— What this task involves —
Exclude images and print all the records verbatim.

— Data shown —
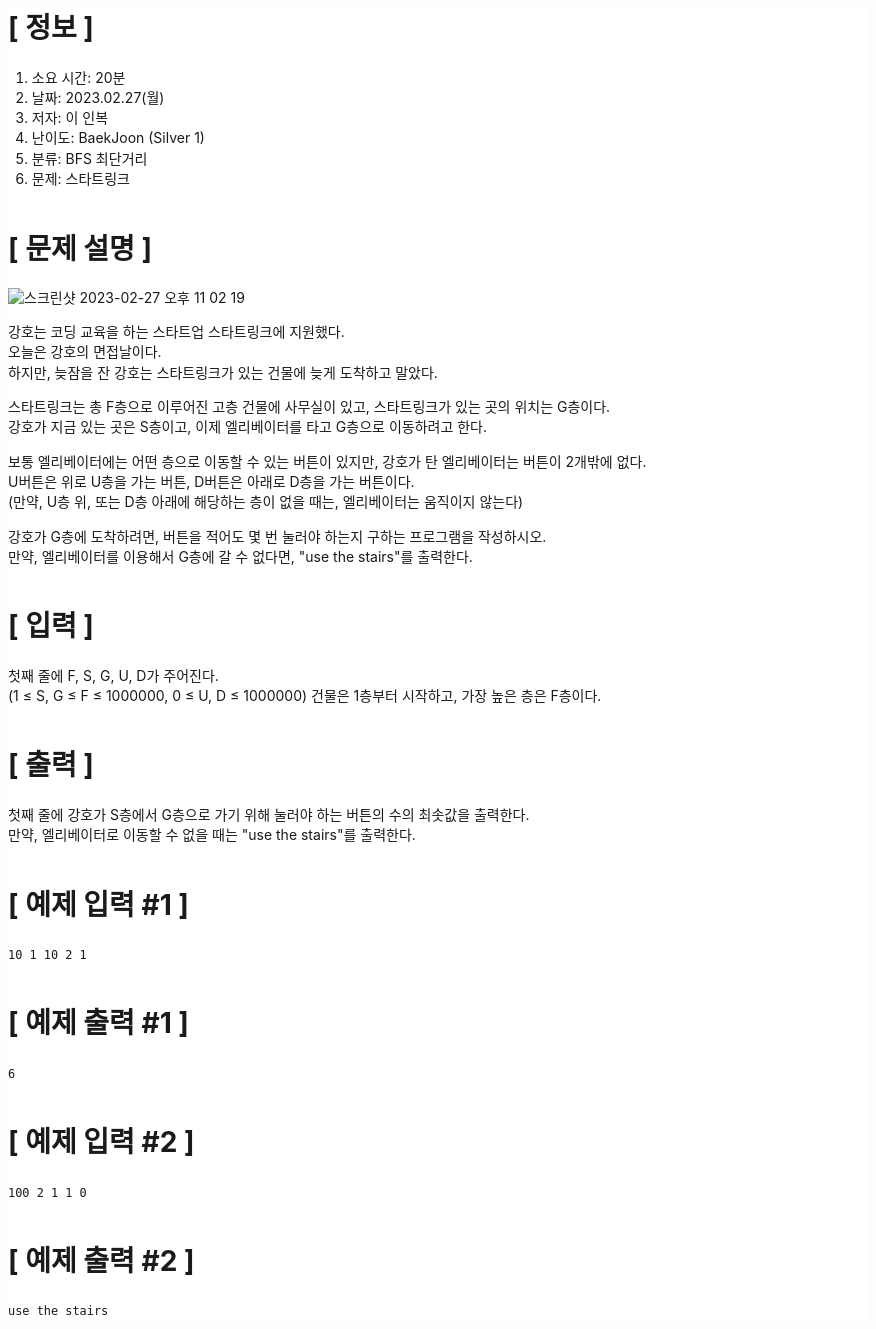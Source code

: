 # **[ 정보 ]**
1. 소요 시간: 20분
2. 날짜: 2023.02.27(월)
3. 저자: 이 인복
4. 난이도: BaekJoon (Silver 1)
5. 분류: BFS 최단거리  
6. 문제: 스타트링크

# **[ 문제 설명 ]**

<img width="1147" alt="스크린샷 2023-02-27 오후 11 02 19" src="https://user-images.githubusercontent.com/59809278/221584360-f53c9a87-11db-465c-9d92-d77c82e60d55.png">

강호는 코딩 교육을 하는 스타트업 스타트링크에 지원했다.   
오늘은 강호의 면접날이다.   
하지만, 늦잠을 잔 강호는 스타트링크가 있는 건물에 늦게 도착하고 말았다.

스타트링크는 총 F층으로 이루어진 고층 건물에 사무실이 있고, 스타트링크가 있는 곳의 위치는 G층이다.   
강호가 지금 있는 곳은 S층이고, 이제 엘리베이터를 타고 G층으로 이동하려고 한다.

보통 엘리베이터에는 어떤 층으로 이동할 수 있는 버튼이 있지만, 강호가 탄 엘리베이터는 버튼이 2개밖에 없다.   
U버튼은 위로 U층을 가는 버튼, D버튼은 아래로 D층을 가는 버튼이다.   
(만약, U층 위, 또는 D층 아래에 해당하는 층이 없을 때는, 엘리베이터는 움직이지 않는다)

강호가 G층에 도착하려면, 버튼을 적어도 몇 번 눌러야 하는지 구하는 프로그램을 작성하시오.  
만약, 엘리베이터를 이용해서 G층에 갈 수 없다면, "use the stairs"를 출력한다.

# **[ 입력 ]**
첫째 줄에 F, S, G, U, D가 주어진다.   
(1 ≤ S, G ≤ F ≤ 1000000, 0 ≤ U, D ≤ 1000000) 건물은 1층부터 시작하고, 가장 높은 층은 F층이다.

# **[ 출력 ]**
첫째 줄에 강호가 S층에서 G층으로 가기 위해 눌러야 하는 버튼의 수의 최솟값을 출력한다.   
만약, 엘리베이터로 이동할 수 없을 때는 "use the stairs"를 출력한다.

# **[ 예제 입력 #1 ]**
    10 1 10 2 1
# **[ 예제 출력 #1 ]**
    6
# **[ 예제 입력 #2 ]**
    100 2 1 1 0
# **[ 예제 출력 #2 ]**
    use the stairs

— Exercise solution —
Source code

: # **[ 정보 ]**
1. 소요 시간: 20분
2. 날짜: 2023.02.27(월)
3. 저자: 이 인복
4. 난이도: BaekJoon (Silver 1)
5. 분류: BFS 최단거리  
6. 문제: 스타트링크

# **[ 문제 설명 ]**

<img width="1147" alt="스크린샷 2023-02-27 오후 11 02 19" src="https://user-images.githubusercontent.com/59809278/221584360-f53c9a87-11db-465c-9d92-d77c82e60d55.png">

강호는 코딩 교육을 하는 스타트업 스타트링크에 지원했다.   
오늘은 강호의 면접날이다.   
하지만, 늦잠을 잔 강호는 스타트링크가 있는 건물에 늦게 도착하고 말았다.

스타트링크는 총 F층으로 이루어진 고층 건물에 사무실이 있고, 스타트링크가 있는 곳의 위치는 G층이다.   
강호가 지금 있는 곳은 S층이고, 이제 엘리베이터를 타고 G층으로 이동하려고 한다.

보통 엘리베이터에는 어떤 층으로 이동할 수 있는 버튼이 있지만, 강호가 탄 엘리베이터는 버튼이 2개밖에 없다.   
U버튼은 위로 U층을 가는 버튼, D버튼은 아래로 D층을 가는 버튼이다.   
(만약, U층 위, 또는 D층 아래에 해당하는 층이 없을 때는, 엘리베이터는 움직이지 않는다)

강호가 G층에 도착하려면, 버튼을 적어도 몇 번 눌러야 하는지 구하는 프로그램을 작성하시오.  
만약, 엘리베이터를 이용해서 G층에 갈 수 없다면, "use the stairs"를 출력한다.

# **[ 입력 ]**
첫째 줄에 F, S, G, U, D가 주어진다.   
(1 ≤ S, G ≤ F ≤ 1000000, 0 ≤ U, D ≤ 1000000) 건물은 1층부터 시작하고, 가장 높은 층은 F층이다.

# **[ 출력 ]**
첫째 줄에 강호가 S층에서 G층으로 가기 위해 눌러야 하는 버튼의 수의 최솟값을 출력한다.   
만약, 엘리베이터로 이동할 수 없을 때는 "use the stairs"를 출력한다.

# **[ 예제 입력 #1 ]**
    10 1 10 2 1
# **[ 예제 출력 #1 ]**
    6
# **[ 예제 입력 #2 ]**
    100 2 1 1 0
# **[ 예제 출력 #2 ]**
    use the stairs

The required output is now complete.